NHRA'S 50 GREATEST DRIVERS -- NO. 1: DON GARLITS
Longevity doesn't guarantee success, but success over a long period of time can elevate a person to the top of his or her profession. In drag racing, that person is Donald Glenn Garlits, also known as "Big Daddy."
Garlits won the first organized drag race he entered with the first race car he built. It was 1955, and the NHRA Safety Safari had come to Lake City, Fla. A short three years later, the garage and body-shop owner was racing professionally with the first of 34 race cars he would tag Swamp Rat. He didn't stop until 1992, when eye trouble, the result of deceleration G forces, forced him from the seat at age 60. In the four-decade interim, Garlits took on all comers on any racetrack in the country and sometimes abroad. Driving chassis he fabricated that were powered by engines he built, Garlits won 144 major open events and 17 national championships in the sport's three major hot rod associations.
"I just loved it," Garlits said of why he drag raced. "I liked the idea of two cars lined up side by side, not bumping into one another. It was one person against one person, one machine against one machine. There was a winner and a loser. It was real simple."
By any measure, Garlits belongs at the top of NHRA's Top 50 Drivers list. Scores of wins? Check. Numerous championships? Check. Technological breakthroughs? Check. Popularity? Check. Innovations? Check. Contributions to the growth of NHRA? Mention drag racing to the man on the street and if he knows only one name, it surely is "Big Daddy" Don Garlits.
He came from Florida -- the wrong side of the drag racing tracks in the 1950s -- and he wasn't rich, nor did he have a college education. But his desire, intelligence, confidence, strong work ethic, and will to succeed propelled him past those liabilities to the top of the sport as quickly as he blew off the sport's early hotshots from Southern California.
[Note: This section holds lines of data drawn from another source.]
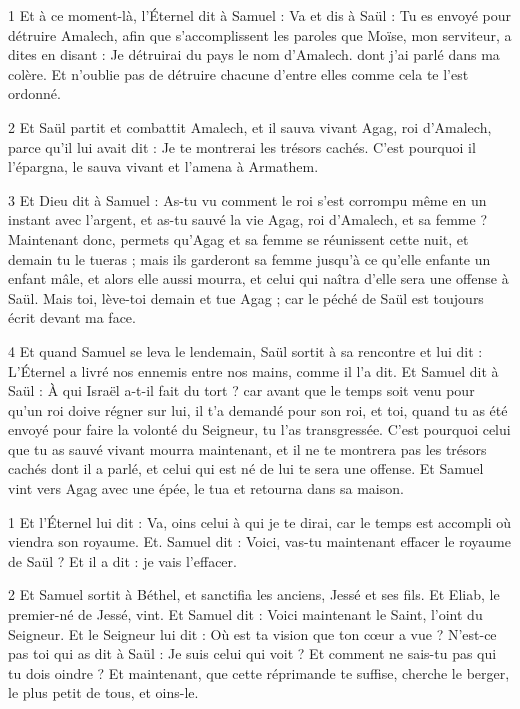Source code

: 
\par 1 Et à ce moment-là, l'Éternel dit à Samuel : Va et dis à Saül : Tu es envoyé pour détruire Amalech, afin que s'accomplissent les paroles que Moïse, mon serviteur, a dites en disant : Je détruirai du pays le nom d'Amalech. dont j'ai parlé dans ma colère. Et n’oublie pas de détruire chacune d’entre elles comme cela te l’est ordonné.

\par 2 Et Saül partit et combattit Amalech, et il sauva vivant Agag, roi d'Amalech, parce qu'il lui avait dit : Je te montrerai les trésors cachés. C'est pourquoi il l'épargna, le sauva vivant et l'amena à Armathem.

\par 3 Et Dieu dit à Samuel : As-tu vu comment le roi s'est corrompu même en un instant avec l'argent, et as-tu sauvé la vie Agag, roi d'Amalech, et sa femme ? Maintenant donc, permets qu'Agag et sa femme se réunissent cette nuit, et demain tu le tueras ; mais ils garderont sa femme jusqu'à ce qu'elle enfante un enfant mâle, et alors elle aussi mourra, et celui qui naîtra d'elle sera une offense à Saül. Mais toi, lève-toi demain et tue Agag ; car le péché de Saül est toujours écrit devant ma face.

\par 4 Et quand Samuel se leva le lendemain, Saül sortit à sa rencontre et lui dit : L'Éternel a livré nos ennemis entre nos mains, comme il l'a dit. Et Samuel dit à Saül : À qui Israël a-t-il fait du tort ? car avant que le temps soit venu pour qu'un roi doive régner sur lui, il t'a demandé pour son roi, et toi, quand tu as été envoyé pour faire la volonté du Seigneur, tu l'as transgressée. C'est pourquoi celui que tu as sauvé vivant mourra maintenant, et il ne te montrera pas les trésors cachés dont il a parlé, et celui qui est né de lui te sera une offense. Et Samuel vint vers Agag avec une épée, le tua et retourna dans sa maison.


\par 1 Et l'Éternel lui dit : Va, oins celui à qui je te dirai, car le temps est accompli où viendra son royaume. Et. Samuel dit : Voici, vas-tu maintenant effacer le royaume de Saül ? Et il a dit : je vais l’effacer.

\par 2 Et Samuel sortit à Béthel, et sanctifia les anciens, Jessé et ses fils. Et Eliab, le premier-né de Jessé, vint. Et Samuel dit : Voici maintenant le Saint, l'oint du Seigneur. Et le Seigneur lui dit : Où est ta vision que ton cœur a vue ? N'est-ce pas toi qui as dit à Saül : Je suis celui qui voit ? Et comment ne sais-tu pas qui tu dois oindre ? Et maintenant, que cette réprimande te suffise, cherche le berger, le plus petit de tous, et oins-le.

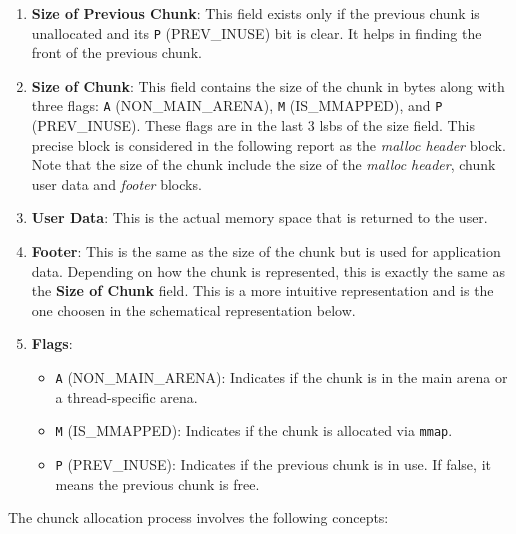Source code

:    \begin{enumerate}
        \item \textbf{Size of Previous Chunk}: This field exists only if the previous chunk is unallocated and its \texttt{P} (PREV\_INUSE) bit is clear. It helps in finding the front of the previous chunk.
        
        \item \textbf{Size of Chunk}: This field contains the size of the chunk in bytes along with three flags: \texttt{A} (NON\_MAIN\_ARENA), \texttt{M} (IS\_MMAPPED), and \texttt{P} (PREV\_INUSE). These flags are in the last 3 \acrshort{lsb}s of the size field. This precise block is considered in the following report as the \textit{malloc header} block. Note that the size of the chunk include the size of the \textit{malloc header}, chunk user data and \textit{footer} blocks.
        
        \item \textbf{User Data}: This is the actual memory space that is returned to the user.
        
        \item \textbf{Footer}: This is the same as the size of the chunk but is used for application data. Depending on how the chunk is represented, this is exactly the same as the \textbf{Size of Chunk} field. This is a more intuitive representation and is the one choosen in the schematical representation below.
        
        \item \textbf{Flags}:
        \begin{itemize}
            \item \texttt{A} (NON\_MAIN\_ARENA): Indicates if the chunk is in the main arena or a thread-specific arena.
            \item \texttt{M} (IS\_MMAPPED): Indicates if the chunk is allocated via \texttt{mmap}.
            \item \texttt{P} (PREV\_INUSE): Indicates if the previous chunk is in use. If false, it means the previous chunk is free.
        \end{itemize}
    \end{enumerate}

    The chunck allocation process involves the following concepts: 

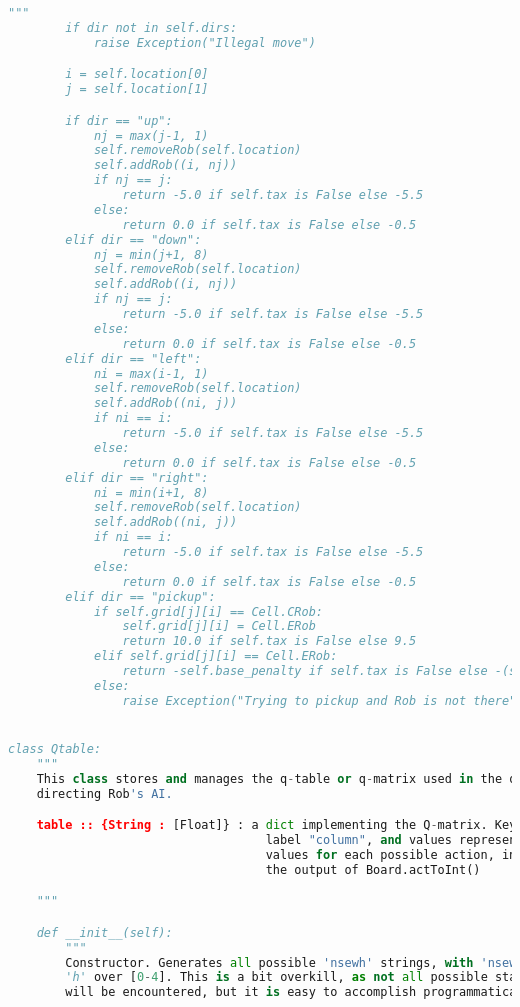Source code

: \documentclass[12pt,a4paper]{article}
\begin{document}
\begin{lstlisting}[language=Python,numbers=none,basicstyle=\tiny]
        """
        if dir not in self.dirs:
            raise Exception("Illegal move")

        i = self.location[0]
        j = self.location[1]

        if dir == "up":
            nj = max(j-1, 1)
            self.removeRob(self.location)
            self.addRob((i, nj))
            if nj == j:
                return -5.0 if self.tax is False else -5.5
            else:
                return 0.0 if self.tax is False else -0.5
        elif dir == "down":
            nj = min(j+1, 8)
            self.removeRob(self.location)
            self.addRob((i, nj))
            if nj == j:
                return -5.0 if self.tax is False else -5.5
            else:
                return 0.0 if self.tax is False else -0.5
        elif dir == "left":
            ni = max(i-1, 1)
            self.removeRob(self.location)
            self.addRob((ni, j))
            if ni == i:
                return -5.0 if self.tax is False else -5.5
            else:
                return 0.0 if self.tax is False else -0.5
        elif dir == "right":
            ni = min(i+1, 8)
            self.removeRob(self.location)
            self.addRob((ni, j))
            if ni == i:
                return -5.0 if self.tax is False else -5.5
            else:
                return 0.0 if self.tax is False else -0.5
        elif dir == "pickup":
            if self.grid[j][i] == Cell.CRob:
                self.grid[j][i] = Cell.ERob
                return 10.0 if self.tax is False else 9.5
            elif self.grid[j][i] == Cell.ERob:
                return -self.base_penalty if self.tax is False else -(self.base_penalty+0.5)
            else:
                raise Exception("Trying to pickup and Rob is not there")


class Qtable:
    """
    This class stores and manages the q-table or q-matrix used in the q-learning algorithm
    directing Rob's AI.

    table :: {String : [Float]} : a dict implementing the Q-matrix. Keys represent the state
                                    label "column", and values represent the learned reward
                                    values for each possible action, indexed the same as
                                    the output of Board.actToInt()

    """

    def __init__(self):
        """
        Constructor. Generates all possible 'nsewh' strings, with 'nsew' over [0-2], and
        'h' over [0-4]. This is a bit overkill, as not all possible state combinations
        will be encountered, but it is easy to accomplish programmatically.


\end{lstlisting}
\end{document}
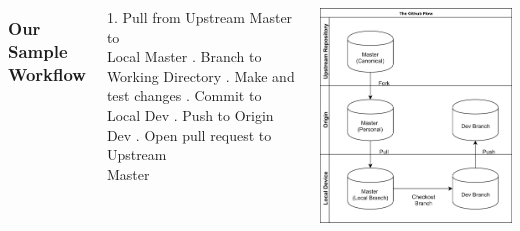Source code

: \documentclass[unknownkeysallowed]{beamer}
\begin{document}
\begin{frame}
    \vspace{1cm}
	\begin{columns}
		\column{2.5in}
    \frametitle{Our Sample Workflow}
        1. Pull from Upstream Master to \\
        Local Master \linebreak{}. Branch to Working Directory \linebreak{}. Make and test changes \linebreak{}. Commit to Local Dev \linebreak{}. Push to Origin Dev \linebreak{}. Open pull request to Upstream \\
        Master
	\column{2.25in}
	\begin{center}
	\includegraphics[width = .9\linewidth]{assets/gitflow5}
	\end{center}
	\end{columns}
    \vspace{1cm}
\end{frame}
\end{document}
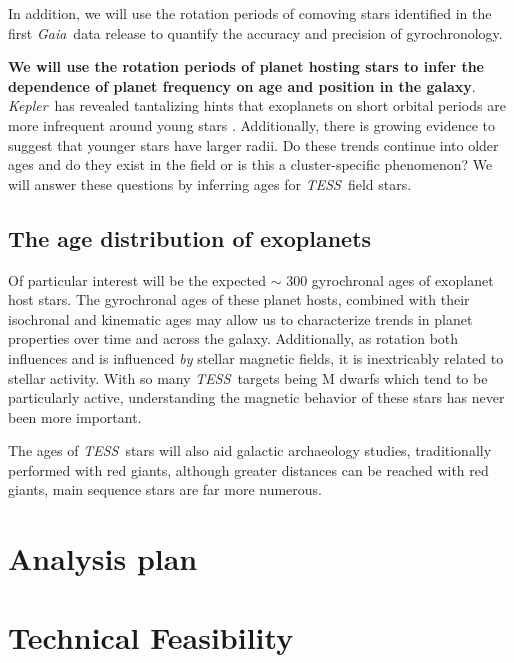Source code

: \documentclass[useAMS, usenatbib, preprint, 12pt]{aastex}
\newcommand{\Kepler}{{\it Kepler}}
\newcommand{\kepler}{\Kepler}
\newcommand{\TESS}{{\it TESS}}
\newcommand{\Gaia}{{\it Gaia}}
\begin{document}
In addition, we will use the rotation periods of comoving stars identified in
the first \Gaia\ data release to quantify the accuracy and precision of
gyrochronology.

{\bf We will use the rotation periods of planet hosting stars to infer the
dependence of planet frequency on age and position in the galaxy}.
\kepler\ has revealed tantalizing hints that exoplanets on short orbital
periods are more infrequent around young stars \citep{mann2016a, mann2016b,
rizzuto2017}.
Additionally, there is growing evidence to suggest that younger stars have
larger radii.
Do these trends continue into older ages and do they exist in the field or is
this a cluster-specific phenomenon?
We will answer these questions by inferring ages for \TESS\ field stars.

\subsection{The age distribution of exoplanets}

Of particular interest will be the expected $\sim$ 300 gyrochronal ages of
exoplanet host stars.
The gyrochronal ages of these planet hosts, combined with their isochronal and
kinematic ages may allow us to characterize trends in planet properties over
time and across the galaxy.
Additionally, as rotation both influences and is influenced {\it by} stellar
magnetic fields, it is inextricably related to stellar activity.
With so many \TESS\ targets being M dwarfs which tend to be particularly
active, understanding the magnetic behavior of these stars has never been more
important.

The ages of \TESS\ stars will also aid galactic archaeology studies,
traditionally performed with red giants, although greater distances can be
reached with red giants, main sequence stars are far more numerous.

\section{Analysis plan}

\section{Technical Feasibility}
\end{document}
Following his first win in 1955 with his crude and highly modified 12.1-second, 108-mph, flathead-powered '27-T roadster-cum-slingshot, Garlits built his first Swamp Rat. Built on '30 Chevy framerails, he raced that car for five years all over the country and in many incarnations. He earned his first appearance money and won his first big events with that car. When he won the Florida State Championships in 1956, it turned 10.9s at 135 mph. By 1960 and with the retirement of Swamp Rat I, the six Stromberg carburetors had been replaced by a supercharger, the gasoline by nitromethane, and the e.t.s were in the low eights. In 1957, he was the first to exceed 170 mph; the next year, he was the first over 180 mph. By the time he built Swamp Rat II, he had won the AHRA Nationals and the Texas State Championship in 1958, and in 1959, he won the Northern California championship, the Arizona State championship and, with Art Malone driving while he recovered from near-fatal burns suffered in a match race in Chester, S.C., the Riverside Invitational. With another gas-powered dragster, he won the first NHRA Winter Nationals in Daytona, Fla., in 1960.
It was an event he didn't win that convinced Garlits to devote his life to drag racing. The hottest car in the country in 1957 was the 160-plus-mph Cook & Bedwell car in California. It and several other of the best fuel dragsters in the country were going to be racing in Cordova, Ill., that summer at the Automobile Timing Association of America event. Garlits' self-confidence was flagging when he arrived and realized that he was more than two seconds behind the competition. Emory Cook, driver of the Cook & Bedwell car, showed Garlits how to modify his carburetors to run 95-percent nitromethane, far more than the 25 percent Garlits had been using. The advice picked up his performance to competitive times, and he beat Cook in eliminations before losing in the final.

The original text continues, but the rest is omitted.